Rendered images with source text
Segment Open

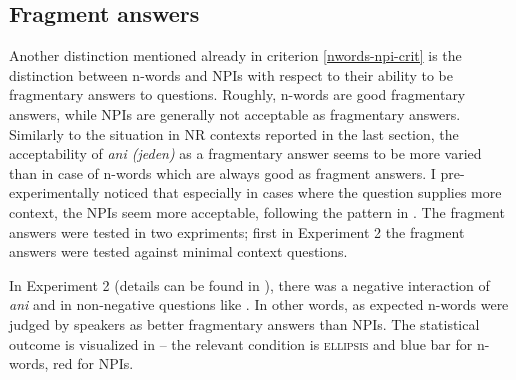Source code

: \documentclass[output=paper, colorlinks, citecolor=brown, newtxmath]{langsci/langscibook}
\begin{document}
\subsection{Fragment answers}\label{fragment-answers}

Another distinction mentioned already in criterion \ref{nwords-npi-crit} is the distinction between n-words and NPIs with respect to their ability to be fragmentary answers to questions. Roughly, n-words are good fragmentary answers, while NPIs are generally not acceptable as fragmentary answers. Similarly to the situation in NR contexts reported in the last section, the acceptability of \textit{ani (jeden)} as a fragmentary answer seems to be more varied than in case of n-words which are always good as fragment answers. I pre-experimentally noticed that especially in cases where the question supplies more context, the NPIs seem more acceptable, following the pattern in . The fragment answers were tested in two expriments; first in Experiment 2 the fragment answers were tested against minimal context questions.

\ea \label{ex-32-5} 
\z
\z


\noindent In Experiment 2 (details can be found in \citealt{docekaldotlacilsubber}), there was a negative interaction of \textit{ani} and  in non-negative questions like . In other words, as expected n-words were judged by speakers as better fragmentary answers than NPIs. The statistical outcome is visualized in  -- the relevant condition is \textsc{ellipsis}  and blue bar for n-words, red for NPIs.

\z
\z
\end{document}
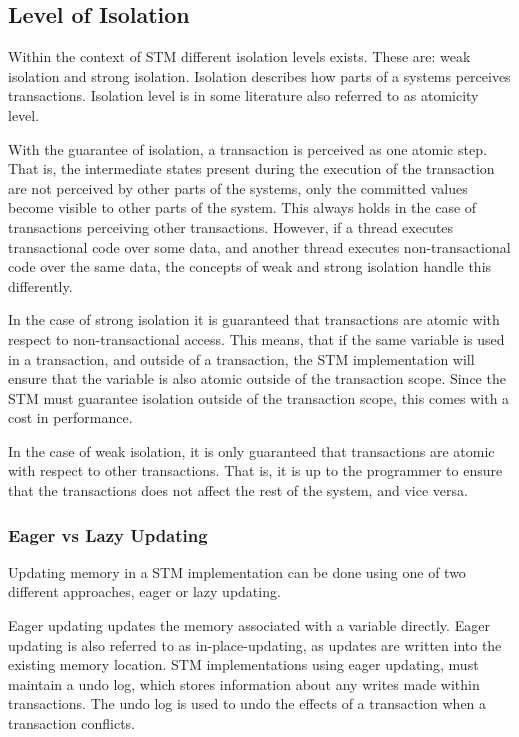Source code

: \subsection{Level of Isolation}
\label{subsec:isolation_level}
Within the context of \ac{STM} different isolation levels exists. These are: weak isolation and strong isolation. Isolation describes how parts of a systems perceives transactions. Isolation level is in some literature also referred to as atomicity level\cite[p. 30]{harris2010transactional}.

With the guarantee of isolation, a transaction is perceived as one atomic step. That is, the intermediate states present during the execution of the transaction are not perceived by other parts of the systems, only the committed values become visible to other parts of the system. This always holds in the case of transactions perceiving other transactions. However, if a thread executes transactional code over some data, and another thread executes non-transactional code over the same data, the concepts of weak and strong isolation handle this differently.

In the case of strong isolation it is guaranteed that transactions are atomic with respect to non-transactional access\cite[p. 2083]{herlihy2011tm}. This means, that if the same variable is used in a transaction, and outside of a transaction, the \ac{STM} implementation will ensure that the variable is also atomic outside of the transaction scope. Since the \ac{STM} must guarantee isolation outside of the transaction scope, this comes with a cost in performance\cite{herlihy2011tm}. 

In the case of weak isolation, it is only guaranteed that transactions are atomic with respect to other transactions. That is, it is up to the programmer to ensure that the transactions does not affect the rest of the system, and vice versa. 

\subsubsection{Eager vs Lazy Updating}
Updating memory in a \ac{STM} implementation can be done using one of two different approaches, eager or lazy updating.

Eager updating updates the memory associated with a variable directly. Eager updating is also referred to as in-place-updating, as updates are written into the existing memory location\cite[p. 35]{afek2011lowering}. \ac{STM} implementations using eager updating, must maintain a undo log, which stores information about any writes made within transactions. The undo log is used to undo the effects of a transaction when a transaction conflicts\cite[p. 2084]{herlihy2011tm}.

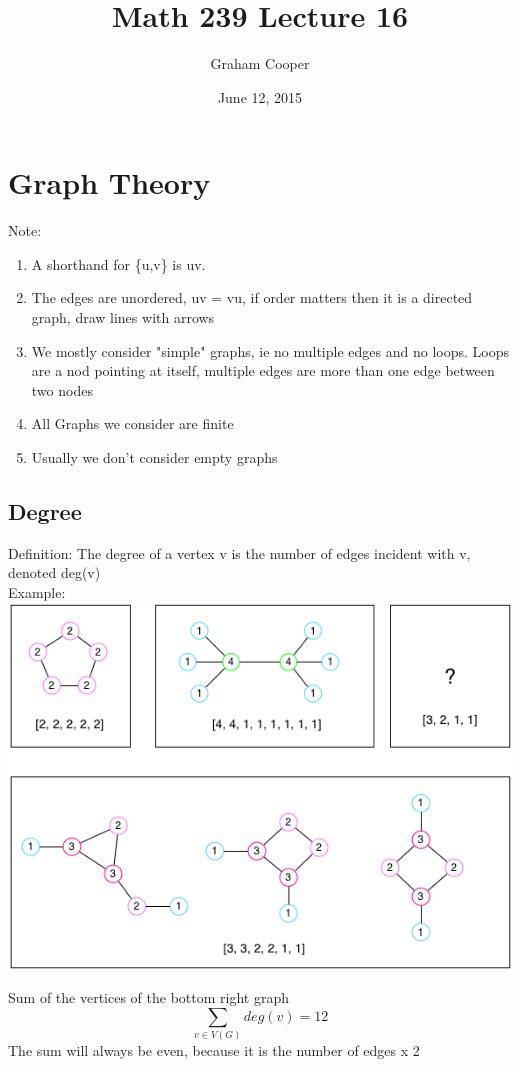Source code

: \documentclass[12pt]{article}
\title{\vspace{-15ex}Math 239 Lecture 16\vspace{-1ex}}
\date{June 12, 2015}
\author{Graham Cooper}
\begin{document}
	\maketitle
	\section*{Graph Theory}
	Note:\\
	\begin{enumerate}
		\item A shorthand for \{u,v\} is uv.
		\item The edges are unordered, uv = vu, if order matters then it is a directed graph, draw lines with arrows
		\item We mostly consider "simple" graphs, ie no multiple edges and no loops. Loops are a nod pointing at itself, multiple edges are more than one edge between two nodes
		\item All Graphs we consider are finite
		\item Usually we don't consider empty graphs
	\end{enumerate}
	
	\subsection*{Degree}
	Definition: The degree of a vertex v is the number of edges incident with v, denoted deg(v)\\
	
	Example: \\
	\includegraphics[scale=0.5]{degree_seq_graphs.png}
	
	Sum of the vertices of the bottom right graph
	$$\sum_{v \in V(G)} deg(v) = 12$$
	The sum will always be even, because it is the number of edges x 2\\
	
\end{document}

Segment Closed

Assignment | On how many lines of the data does the word "label" appear? Reply with the number alone.

Response | 3